━━━━━ INFORMATION SHOWN

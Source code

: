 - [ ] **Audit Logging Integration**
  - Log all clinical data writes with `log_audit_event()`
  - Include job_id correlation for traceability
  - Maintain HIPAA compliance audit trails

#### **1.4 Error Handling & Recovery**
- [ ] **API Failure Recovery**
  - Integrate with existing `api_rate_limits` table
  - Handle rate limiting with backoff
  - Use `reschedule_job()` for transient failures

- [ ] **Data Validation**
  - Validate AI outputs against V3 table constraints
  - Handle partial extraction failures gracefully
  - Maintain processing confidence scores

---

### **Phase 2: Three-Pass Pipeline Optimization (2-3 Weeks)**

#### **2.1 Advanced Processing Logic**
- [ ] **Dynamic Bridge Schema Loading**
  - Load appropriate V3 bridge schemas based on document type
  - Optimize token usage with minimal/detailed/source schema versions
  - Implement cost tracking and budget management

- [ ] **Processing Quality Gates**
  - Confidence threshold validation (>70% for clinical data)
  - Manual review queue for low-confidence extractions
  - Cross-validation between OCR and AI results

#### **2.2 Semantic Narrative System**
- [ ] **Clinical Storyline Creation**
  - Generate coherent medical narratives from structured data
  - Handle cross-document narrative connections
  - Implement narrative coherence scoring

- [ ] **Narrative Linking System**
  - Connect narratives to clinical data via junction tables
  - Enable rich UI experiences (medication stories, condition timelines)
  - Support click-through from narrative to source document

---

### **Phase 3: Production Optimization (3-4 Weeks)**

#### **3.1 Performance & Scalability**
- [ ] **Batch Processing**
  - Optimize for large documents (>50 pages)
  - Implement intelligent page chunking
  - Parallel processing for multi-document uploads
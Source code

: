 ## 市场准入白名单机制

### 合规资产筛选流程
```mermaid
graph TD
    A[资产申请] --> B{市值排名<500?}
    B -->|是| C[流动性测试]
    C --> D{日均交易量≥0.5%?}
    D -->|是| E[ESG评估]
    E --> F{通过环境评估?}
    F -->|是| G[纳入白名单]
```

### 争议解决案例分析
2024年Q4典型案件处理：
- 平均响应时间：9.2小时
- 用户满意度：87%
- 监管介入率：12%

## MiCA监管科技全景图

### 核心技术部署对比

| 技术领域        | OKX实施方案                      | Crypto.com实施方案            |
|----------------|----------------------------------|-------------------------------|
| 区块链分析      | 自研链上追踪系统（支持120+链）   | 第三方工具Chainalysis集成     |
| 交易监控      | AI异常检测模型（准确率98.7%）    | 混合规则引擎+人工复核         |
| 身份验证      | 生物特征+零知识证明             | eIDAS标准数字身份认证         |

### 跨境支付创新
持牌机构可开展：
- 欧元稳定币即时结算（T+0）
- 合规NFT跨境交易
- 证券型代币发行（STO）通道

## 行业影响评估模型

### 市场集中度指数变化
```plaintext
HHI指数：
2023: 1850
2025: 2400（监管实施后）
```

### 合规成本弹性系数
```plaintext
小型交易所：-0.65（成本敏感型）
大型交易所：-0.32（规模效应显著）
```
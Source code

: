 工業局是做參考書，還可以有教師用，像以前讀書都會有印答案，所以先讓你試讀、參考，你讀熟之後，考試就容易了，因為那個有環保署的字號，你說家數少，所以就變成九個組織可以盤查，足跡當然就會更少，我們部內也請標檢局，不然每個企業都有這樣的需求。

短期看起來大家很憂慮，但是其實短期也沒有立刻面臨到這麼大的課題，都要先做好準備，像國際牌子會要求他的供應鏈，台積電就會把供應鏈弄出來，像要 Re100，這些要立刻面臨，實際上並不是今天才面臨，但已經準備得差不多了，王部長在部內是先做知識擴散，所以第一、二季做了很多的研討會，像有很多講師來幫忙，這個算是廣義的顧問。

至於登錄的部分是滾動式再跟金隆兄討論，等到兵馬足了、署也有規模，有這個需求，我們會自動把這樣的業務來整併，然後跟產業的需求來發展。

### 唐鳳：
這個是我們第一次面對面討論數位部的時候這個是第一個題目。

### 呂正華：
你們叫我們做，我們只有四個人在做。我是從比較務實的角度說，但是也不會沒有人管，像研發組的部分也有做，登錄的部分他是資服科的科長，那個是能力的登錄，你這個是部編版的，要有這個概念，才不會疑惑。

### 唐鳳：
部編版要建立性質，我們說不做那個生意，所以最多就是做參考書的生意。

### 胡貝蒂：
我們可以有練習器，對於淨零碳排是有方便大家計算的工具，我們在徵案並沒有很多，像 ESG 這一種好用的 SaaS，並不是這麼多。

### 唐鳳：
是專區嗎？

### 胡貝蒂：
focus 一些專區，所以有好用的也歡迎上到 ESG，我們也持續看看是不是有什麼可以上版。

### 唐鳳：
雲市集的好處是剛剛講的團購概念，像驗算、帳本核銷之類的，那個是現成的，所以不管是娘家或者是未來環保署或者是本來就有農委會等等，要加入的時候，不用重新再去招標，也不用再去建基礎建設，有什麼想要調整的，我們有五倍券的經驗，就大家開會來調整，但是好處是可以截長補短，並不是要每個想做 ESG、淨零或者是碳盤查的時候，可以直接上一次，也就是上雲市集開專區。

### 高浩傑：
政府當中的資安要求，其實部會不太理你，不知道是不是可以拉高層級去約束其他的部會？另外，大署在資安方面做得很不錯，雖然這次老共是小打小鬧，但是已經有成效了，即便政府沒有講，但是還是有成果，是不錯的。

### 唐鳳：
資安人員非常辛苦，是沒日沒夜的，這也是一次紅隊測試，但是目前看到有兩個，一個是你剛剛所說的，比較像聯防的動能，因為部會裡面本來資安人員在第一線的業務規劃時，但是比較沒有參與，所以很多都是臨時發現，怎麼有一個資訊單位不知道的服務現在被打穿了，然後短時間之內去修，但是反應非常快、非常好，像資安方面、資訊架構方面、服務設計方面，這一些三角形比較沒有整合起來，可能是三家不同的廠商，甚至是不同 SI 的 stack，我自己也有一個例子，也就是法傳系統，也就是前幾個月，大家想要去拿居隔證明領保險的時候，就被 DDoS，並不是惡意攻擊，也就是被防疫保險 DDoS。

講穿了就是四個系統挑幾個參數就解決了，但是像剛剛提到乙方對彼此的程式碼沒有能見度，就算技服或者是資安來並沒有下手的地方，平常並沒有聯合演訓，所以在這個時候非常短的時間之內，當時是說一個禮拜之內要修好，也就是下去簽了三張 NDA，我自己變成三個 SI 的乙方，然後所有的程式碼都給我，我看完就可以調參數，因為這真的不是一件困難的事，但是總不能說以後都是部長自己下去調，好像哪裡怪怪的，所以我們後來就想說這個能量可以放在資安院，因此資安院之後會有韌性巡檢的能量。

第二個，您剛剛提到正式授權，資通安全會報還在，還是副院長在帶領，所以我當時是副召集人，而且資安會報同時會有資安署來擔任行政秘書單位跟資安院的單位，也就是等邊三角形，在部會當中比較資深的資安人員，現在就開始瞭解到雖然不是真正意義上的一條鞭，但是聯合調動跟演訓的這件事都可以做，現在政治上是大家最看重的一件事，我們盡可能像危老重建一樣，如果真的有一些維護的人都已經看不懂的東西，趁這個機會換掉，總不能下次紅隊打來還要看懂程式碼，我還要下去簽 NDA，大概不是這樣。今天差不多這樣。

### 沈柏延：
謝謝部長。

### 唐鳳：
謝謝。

━━━━━━━━━━

**PROBLEM TO WORK ON**
Determine the number of lines in the listing that contain the string "Recovery". Write that number and nothing else.

**SOLVED EXERCISE**
2